■ **RECORD EXCERPTS**:
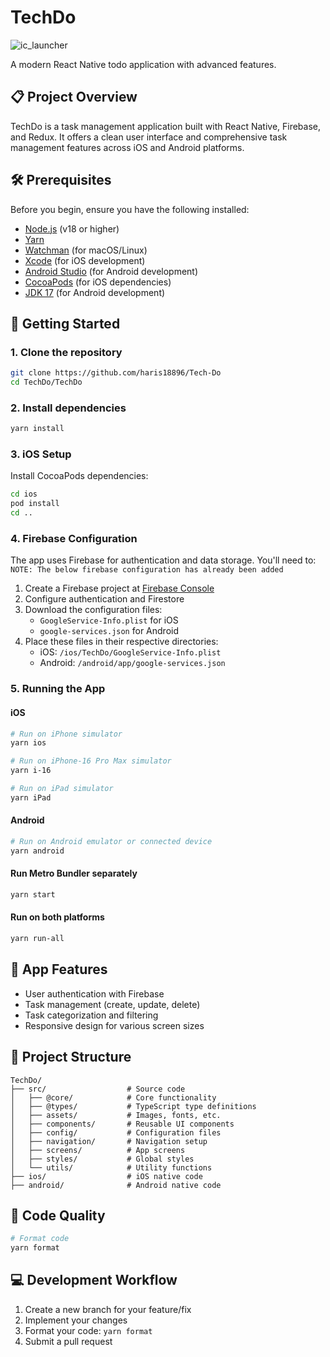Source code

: # TechDo

![ic_launcher](https://github.com/user-attachments/assets/859cf75e-63ce-4356-b194-caeb73a37162)


A modern React Native todo application with advanced features.

## 📋 Project Overview

TechDo is a task management application built with React Native, Firebase, and Redux. It offers a clean user interface and comprehensive task management features across iOS and Android platforms.

## 🛠️ Prerequisites

Before you begin, ensure you have the following installed:

- [Node.js](https://nodejs.org/) (v18 or higher)
- [Yarn](https://yarnpkg.com/)
- [Watchman](https://facebook.github.io/watchman/docs/install.html) (for macOS/Linux)
- [Xcode](https://developer.apple.com/xcode/) (for iOS development)
- [Android Studio](https://developer.android.com/studio) (for Android development)
- [CocoaPods](https://cocoapods.org/) (for iOS dependencies)
- [JDK 17](https://www.oracle.com/java/technologies/javase/jdk17-archive-downloads.html) (for Android development)

## 🚀 Getting Started

### 1. Clone the repository

```bash
git clone https://github.com/haris18896/Tech-Do
cd TechDo/TechDo
```

### 2. Install dependencies

```bash
yarn install
```

### 3. iOS Setup

Install CocoaPods dependencies:

```bash
cd ios
pod install
cd ..
```

### 4. Firebase Configuration

The app uses Firebase for authentication and data storage. You'll need to:
`NOTE: The below firebase configuration has already been added`

1. Create a Firebase project at [Firebase Console](https://console.firebase.google.com/)
2. Configure authentication and Firestore
3. Download the configuration files:
   - `GoogleService-Info.plist` for iOS
   - `google-services.json` for Android
4. Place these files in their respective directories:
   - iOS: `/ios/TechDo/GoogleService-Info.plist`
   - Android: `/android/app/google-services.json`

### 5. Running the App

#### iOS

```bash
# Run on iPhone simulator
yarn ios

# Run on iPhone-16 Pro Max simulator
yarn i-16

# Run on iPad simulator
yarn iPad
```

#### Android

```bash
# Run on Android emulator or connected device
yarn android
```

#### Run Metro Bundler separately

```bash
yarn start
```

#### Run on both platforms

```bash
yarn run-all
```

## 📱 App Features

- User authentication with Firebase
- Task management (create, update, delete)
- Task categorization and filtering
- Responsive design for various screen sizes

## 🧩 Project Structure

```
TechDo/
├── src/                  # Source code
│   ├── @core/            # Core functionality
│   ├── @types/           # TypeScript type definitions
│   ├── assets/           # Images, fonts, etc.
│   ├── components/       # Reusable UI components
│   ├── config/           # Configuration files
│   ├── navigation/       # Navigation setup
│   ├── screens/          # App screens
│   ├── styles/           # Global styles
│   └── utils/            # Utility functions
├── ios/                  # iOS native code
├── android/              # Android native code
```

## 🧹 Code Quality

```bash
# Format code
yarn format
```

## 💻 Development Workflow

1. Create a new branch for your feature/fix
2. Implement your changes
3. Format your code: `yarn format`
4. Submit a pull request

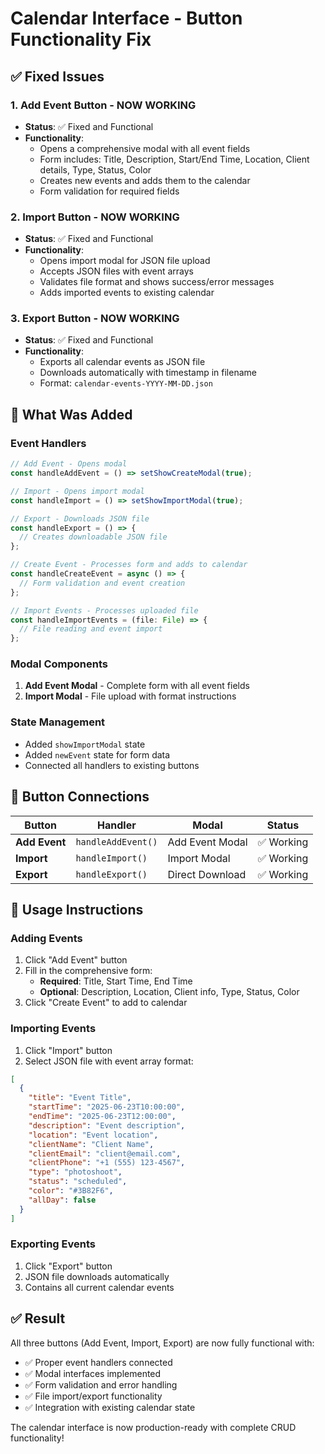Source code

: # Calendar Interface - Button Functionality Fix

## ✅ Fixed Issues

### 1. **Add Event Button** - NOW WORKING
- **Status**: ✅ Fixed and Functional
- **Functionality**: 
  - Opens a comprehensive modal with all event fields
  - Form includes: Title, Description, Start/End Time, Location, Client details, Type, Status, Color
  - Creates new events and adds them to the calendar
  - Form validation for required fields

### 2. **Import Button** - NOW WORKING  
- **Status**: ✅ Fixed and Functional
- **Functionality**:
  - Opens import modal for JSON file upload
  - Accepts JSON files with event arrays
  - Validates file format and shows success/error messages
  - Adds imported events to existing calendar

### 3. **Export Button** - NOW WORKING
- **Status**: ✅ Fixed and Functional
- **Functionality**:
  - Exports all calendar events as JSON file
  - Downloads automatically with timestamp in filename
  - Format: `calendar-events-YYYY-MM-DD.json`

## 🎯 What Was Added

### Event Handlers
```typescript
// Add Event - Opens modal
const handleAddEvent = () => setShowCreateModal(true);

// Import - Opens import modal  
const handleImport = () => setShowImportModal(true);

// Export - Downloads JSON file
const handleExport = () => {
  // Creates downloadable JSON file
};

// Create Event - Processes form and adds to calendar
const handleCreateEvent = async () => {
  // Form validation and event creation
};

// Import Events - Processes uploaded file
const handleImportEvents = (file: File) => {
  // File reading and event import
};
```

### Modal Components
1. **Add Event Modal** - Complete form with all event fields
2. **Import Modal** - File upload with format instructions

### State Management  
- Added `showImportModal` state
- Added `newEvent` state for form data
- Connected all handlers to existing buttons

## 🔧 Button Connections

| Button | Handler | Modal | Status |
|--------|---------|-------|--------|
| **Add Event** | `handleAddEvent()` | Add Event Modal | ✅ Working |
| **Import** | `handleImport()` | Import Modal | ✅ Working |  
| **Export** | `handleExport()` | Direct Download | ✅ Working |

## 📝 Usage Instructions

### Adding Events
1. Click "Add Event" button
2. Fill in the comprehensive form:
   - **Required**: Title, Start Time, End Time
   - **Optional**: Description, Location, Client info, Type, Status, Color
3. Click "Create Event" to add to calendar

### Importing Events
1. Click "Import" button
2. Select JSON file with event array format:
```json
[
  {
    "title": "Event Title",
    "startTime": "2025-06-23T10:00:00",
    "endTime": "2025-06-23T12:00:00",
    "description": "Event description",
    "location": "Event location",
    "clientName": "Client Name",
    "clientEmail": "client@email.com",
    "clientPhone": "+1 (555) 123-4567",
    "type": "photoshoot",
    "status": "scheduled",
    "color": "#3B82F6",
    "allDay": false
  }
]
```

### Exporting Events
1. Click "Export" button
2. JSON file downloads automatically
3. Contains all current calendar events

## ✅ Result

All three buttons (Add Event, Import, Export) are now fully functional with:
- ✅ Proper event handlers connected
- ✅ Modal interfaces implemented  
- ✅ Form validation and error handling
- ✅ File import/export functionality
- ✅ Integration with existing calendar state

The calendar interface is now production-ready with complete CRUD functionality!

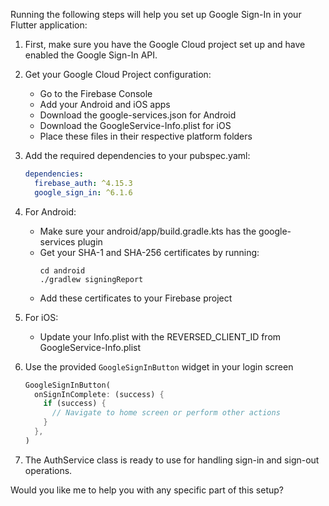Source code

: Running the following steps will help you set up Google Sign-In in your Flutter application:

1. First, make sure you have the Google Cloud project set up and have enabled the Google Sign-In API.

2. Get your Google Cloud Project configuration:
   - Go to the Firebase Console
   - Add your Android and iOS apps
   - Download the google-services.json for Android
   - Download the GoogleService-Info.plist for iOS
   - Place these files in their respective platform folders

3. Add the required dependencies to your pubspec.yaml:
   ```yaml
   dependencies:
     firebase_auth: ^4.15.3
     google_sign_in: ^6.1.6
   ```

4. For Android:
   - Make sure your android/app/build.gradle.kts has the google-services plugin
   - Get your SHA-1 and SHA-256 certificates by running:
     ```
     cd android
     ./gradlew signingReport
     ```
   - Add these certificates to your Firebase project

5. For iOS:
   - Update your Info.plist with the REVERSED_CLIENT_ID from GoogleService-Info.plist

6. Use the provided `GoogleSignInButton` widget in your login screen
   ```dart
   GoogleSignInButton(
     onSignInComplete: (success) {
       if (success) {
         // Navigate to home screen or perform other actions
       }
     },
   )
   ```

7. The AuthService class is ready to use for handling sign-in and sign-out operations.

Would you like me to help you with any specific part of this setup?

■ **TASK INSTRUCTIONS**: An exact copy of the lines above, from the one containing "- [Node.js](https://nodejs.org/) (v18" through the one containing "- [CocoaPods](https://cocoapods.org/) (for", is the whole of the answer.

■ **RESPONSE TO THE TASK**:
- [Node.js](https://nodejs.org/) (v18 or higher)
- [Yarn](https://yarnpkg.com/)
- [Watchman](https://facebook.github.io/watchman/docs/install.html) (for macOS/Linux)
- [Xcode](https://developer.apple.com/xcode/) (for iOS development)
- [Android Studio](https://developer.android.com/studio) (for Android development)
- [CocoaPods](https://cocoapods.org/) (for iOS dependencies)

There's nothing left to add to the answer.